■ Work request ■
Scan the entries for lines with the word "println", then copy those lines.

■ Available data ■
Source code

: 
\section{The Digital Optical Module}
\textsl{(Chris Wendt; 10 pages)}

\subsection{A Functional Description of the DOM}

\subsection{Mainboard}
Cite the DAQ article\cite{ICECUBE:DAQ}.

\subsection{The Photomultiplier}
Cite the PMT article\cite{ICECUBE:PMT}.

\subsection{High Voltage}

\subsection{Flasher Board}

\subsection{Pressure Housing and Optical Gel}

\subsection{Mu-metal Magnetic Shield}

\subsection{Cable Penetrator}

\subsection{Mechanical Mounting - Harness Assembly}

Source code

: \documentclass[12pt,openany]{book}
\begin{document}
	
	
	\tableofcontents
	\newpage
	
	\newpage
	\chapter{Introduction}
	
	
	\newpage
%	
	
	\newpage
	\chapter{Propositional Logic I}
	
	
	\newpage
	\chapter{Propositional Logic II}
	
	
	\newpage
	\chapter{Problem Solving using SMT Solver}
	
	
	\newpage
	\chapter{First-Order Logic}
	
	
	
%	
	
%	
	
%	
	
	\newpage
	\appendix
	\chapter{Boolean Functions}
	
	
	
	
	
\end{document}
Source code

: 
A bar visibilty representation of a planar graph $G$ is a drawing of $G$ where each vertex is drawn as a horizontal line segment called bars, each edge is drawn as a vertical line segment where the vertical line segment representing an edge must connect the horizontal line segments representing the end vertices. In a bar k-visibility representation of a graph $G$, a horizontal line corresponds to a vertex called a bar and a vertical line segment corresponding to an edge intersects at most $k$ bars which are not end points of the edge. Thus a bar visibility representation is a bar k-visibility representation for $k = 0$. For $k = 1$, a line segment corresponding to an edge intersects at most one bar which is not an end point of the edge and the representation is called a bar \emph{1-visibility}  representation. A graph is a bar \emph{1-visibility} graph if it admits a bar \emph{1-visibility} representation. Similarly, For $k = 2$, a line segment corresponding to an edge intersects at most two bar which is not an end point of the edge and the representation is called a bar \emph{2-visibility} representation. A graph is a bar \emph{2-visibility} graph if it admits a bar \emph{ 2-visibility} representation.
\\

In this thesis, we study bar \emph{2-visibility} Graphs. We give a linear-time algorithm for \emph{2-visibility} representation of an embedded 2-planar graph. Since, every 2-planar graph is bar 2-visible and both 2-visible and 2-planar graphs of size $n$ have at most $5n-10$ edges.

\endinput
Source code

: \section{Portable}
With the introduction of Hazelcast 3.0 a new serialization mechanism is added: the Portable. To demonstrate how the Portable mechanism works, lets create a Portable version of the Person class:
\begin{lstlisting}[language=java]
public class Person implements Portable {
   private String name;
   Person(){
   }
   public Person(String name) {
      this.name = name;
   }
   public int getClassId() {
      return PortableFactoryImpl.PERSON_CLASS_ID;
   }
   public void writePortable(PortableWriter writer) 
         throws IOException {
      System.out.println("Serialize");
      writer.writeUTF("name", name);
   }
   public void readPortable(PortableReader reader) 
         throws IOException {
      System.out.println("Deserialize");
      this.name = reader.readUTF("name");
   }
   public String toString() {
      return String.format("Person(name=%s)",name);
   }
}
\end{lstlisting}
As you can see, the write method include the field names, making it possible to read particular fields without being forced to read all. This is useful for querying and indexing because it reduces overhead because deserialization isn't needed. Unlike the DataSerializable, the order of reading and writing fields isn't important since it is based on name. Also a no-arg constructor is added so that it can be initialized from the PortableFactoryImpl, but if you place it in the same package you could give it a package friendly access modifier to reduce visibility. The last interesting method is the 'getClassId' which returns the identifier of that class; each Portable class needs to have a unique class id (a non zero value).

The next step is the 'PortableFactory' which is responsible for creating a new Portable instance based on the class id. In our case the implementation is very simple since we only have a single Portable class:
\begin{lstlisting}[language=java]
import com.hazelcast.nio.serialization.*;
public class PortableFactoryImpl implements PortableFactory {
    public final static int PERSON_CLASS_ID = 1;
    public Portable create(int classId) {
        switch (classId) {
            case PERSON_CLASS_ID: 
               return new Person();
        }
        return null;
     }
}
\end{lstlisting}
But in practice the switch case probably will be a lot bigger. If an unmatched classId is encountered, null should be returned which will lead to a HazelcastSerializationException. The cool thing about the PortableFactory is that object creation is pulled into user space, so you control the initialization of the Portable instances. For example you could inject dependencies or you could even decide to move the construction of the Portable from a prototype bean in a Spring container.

■ Task response ■
      System.out.println("Serialize");
      System.out.println("Deserialize");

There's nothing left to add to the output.